Exercise instructions -
Nothing below is to be printed except the lines between the line holding "The key options" and the line holding "perform metasoft(default 0)", inclusive, each exactly as it appears.

Saved entries
= = = =
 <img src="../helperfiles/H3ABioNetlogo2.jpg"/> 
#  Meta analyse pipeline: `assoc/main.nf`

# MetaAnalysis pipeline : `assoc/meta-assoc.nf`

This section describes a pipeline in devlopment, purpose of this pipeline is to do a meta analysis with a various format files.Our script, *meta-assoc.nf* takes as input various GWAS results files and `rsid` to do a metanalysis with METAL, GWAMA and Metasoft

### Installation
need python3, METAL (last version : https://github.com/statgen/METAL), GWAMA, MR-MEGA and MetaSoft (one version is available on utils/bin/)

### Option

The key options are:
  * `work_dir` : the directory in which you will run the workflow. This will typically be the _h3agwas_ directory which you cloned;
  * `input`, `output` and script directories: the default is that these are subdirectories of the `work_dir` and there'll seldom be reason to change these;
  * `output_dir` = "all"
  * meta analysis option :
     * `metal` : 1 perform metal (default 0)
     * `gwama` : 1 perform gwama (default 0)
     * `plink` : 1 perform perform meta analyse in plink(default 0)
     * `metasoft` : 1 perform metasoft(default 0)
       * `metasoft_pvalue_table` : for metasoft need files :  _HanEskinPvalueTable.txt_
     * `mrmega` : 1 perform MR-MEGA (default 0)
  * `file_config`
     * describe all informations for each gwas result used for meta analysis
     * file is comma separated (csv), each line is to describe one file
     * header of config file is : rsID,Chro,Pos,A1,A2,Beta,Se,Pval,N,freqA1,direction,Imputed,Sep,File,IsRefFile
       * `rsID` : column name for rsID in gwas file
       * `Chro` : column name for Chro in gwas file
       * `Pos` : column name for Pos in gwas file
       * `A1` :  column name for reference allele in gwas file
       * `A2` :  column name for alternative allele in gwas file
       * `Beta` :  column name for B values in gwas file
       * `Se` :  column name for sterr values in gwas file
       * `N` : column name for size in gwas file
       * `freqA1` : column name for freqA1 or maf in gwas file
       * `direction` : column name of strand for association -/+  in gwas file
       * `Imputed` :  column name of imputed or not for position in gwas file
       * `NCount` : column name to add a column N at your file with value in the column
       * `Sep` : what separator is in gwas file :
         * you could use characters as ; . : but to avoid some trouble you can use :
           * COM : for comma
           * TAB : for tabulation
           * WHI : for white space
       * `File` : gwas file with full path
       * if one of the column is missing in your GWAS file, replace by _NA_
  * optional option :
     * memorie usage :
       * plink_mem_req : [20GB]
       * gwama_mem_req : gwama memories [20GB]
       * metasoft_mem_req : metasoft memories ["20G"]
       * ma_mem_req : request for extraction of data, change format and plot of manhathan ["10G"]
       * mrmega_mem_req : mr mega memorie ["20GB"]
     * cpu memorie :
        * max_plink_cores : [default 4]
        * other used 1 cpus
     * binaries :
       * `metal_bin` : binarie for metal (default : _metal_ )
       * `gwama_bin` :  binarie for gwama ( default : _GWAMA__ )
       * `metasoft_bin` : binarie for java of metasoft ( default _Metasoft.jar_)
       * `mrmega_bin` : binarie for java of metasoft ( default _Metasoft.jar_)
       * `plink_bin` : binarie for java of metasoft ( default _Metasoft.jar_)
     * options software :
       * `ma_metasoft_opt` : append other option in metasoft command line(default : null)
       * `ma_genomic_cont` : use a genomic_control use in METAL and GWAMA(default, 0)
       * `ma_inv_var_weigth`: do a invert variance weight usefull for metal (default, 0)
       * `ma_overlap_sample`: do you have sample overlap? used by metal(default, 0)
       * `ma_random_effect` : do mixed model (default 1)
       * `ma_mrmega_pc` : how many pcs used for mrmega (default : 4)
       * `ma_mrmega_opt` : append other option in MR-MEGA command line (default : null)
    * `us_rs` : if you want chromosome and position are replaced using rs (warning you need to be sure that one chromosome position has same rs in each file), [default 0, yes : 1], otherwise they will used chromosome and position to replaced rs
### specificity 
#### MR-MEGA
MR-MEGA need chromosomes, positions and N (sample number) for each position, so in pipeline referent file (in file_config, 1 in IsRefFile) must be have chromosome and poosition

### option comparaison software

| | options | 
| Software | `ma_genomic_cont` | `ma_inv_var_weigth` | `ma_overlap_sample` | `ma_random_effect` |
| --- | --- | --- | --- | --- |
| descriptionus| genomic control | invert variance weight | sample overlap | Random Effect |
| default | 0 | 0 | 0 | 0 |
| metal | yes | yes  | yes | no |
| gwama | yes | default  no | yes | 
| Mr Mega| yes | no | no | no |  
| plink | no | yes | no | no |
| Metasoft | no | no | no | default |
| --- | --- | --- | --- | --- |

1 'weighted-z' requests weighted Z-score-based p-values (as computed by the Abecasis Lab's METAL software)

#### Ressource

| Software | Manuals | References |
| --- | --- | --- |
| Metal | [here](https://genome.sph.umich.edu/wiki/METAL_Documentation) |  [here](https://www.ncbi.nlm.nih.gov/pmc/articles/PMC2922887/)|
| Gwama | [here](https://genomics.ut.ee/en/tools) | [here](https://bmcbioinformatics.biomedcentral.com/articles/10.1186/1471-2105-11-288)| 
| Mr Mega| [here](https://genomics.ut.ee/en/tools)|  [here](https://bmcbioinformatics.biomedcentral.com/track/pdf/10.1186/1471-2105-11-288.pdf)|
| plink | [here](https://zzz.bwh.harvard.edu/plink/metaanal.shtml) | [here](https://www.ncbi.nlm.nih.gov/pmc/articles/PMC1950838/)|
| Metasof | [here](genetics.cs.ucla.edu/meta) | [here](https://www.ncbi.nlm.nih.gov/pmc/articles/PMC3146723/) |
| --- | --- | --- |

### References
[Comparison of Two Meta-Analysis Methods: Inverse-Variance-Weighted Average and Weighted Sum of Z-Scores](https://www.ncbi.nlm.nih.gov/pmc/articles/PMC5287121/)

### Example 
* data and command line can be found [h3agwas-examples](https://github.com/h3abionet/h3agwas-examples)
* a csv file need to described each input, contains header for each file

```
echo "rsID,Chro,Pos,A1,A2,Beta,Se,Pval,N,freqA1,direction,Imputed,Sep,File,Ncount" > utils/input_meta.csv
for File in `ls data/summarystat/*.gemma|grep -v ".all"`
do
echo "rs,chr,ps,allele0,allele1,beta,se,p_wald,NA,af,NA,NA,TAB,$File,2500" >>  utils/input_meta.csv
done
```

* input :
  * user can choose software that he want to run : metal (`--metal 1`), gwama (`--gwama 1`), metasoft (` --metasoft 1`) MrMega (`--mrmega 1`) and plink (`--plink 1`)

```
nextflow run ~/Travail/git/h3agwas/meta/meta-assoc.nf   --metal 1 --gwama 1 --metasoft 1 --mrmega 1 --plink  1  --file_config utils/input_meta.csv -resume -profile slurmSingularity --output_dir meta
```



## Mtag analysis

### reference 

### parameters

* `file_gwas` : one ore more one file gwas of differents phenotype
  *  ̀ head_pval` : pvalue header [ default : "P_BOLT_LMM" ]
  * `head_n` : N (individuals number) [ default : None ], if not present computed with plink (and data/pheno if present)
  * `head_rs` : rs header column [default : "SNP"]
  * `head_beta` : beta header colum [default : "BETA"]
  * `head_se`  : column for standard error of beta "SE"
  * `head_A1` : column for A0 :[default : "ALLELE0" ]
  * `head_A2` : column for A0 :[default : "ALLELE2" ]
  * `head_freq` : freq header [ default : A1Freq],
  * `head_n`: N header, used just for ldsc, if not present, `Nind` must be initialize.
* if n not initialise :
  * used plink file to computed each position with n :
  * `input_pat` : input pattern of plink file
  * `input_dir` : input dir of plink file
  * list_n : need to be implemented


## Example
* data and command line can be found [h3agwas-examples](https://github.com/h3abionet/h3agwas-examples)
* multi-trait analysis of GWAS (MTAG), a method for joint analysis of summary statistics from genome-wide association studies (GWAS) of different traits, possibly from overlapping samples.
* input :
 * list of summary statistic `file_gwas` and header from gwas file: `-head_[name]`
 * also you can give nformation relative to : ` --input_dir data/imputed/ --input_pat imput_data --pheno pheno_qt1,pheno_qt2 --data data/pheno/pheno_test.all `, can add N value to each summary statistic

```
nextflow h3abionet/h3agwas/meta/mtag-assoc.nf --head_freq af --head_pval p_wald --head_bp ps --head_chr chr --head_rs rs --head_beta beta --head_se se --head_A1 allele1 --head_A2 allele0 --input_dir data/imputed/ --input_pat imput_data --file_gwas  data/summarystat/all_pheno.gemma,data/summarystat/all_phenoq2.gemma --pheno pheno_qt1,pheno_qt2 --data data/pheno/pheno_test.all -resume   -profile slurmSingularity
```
= = = =
Solved exercise -
The key options are:
  * `work_dir` : the directory in which you will run the workflow. This will typically be the _h3agwas_ directory which you cloned;
  * `input`, `output` and script directories: the default is that these are subdirectories of the `work_dir` and there'll seldom be reason to change these;
  * `output_dir` = "all"
  * meta analysis option :
     * `metal` : 1 perform metal (default 0)
     * `gwama` : 1 perform gwama (default 0)
     * `plink` : 1 perform perform meta analyse in plink(default 0)
     * `metasoft` : 1 perform metasoft(default 0)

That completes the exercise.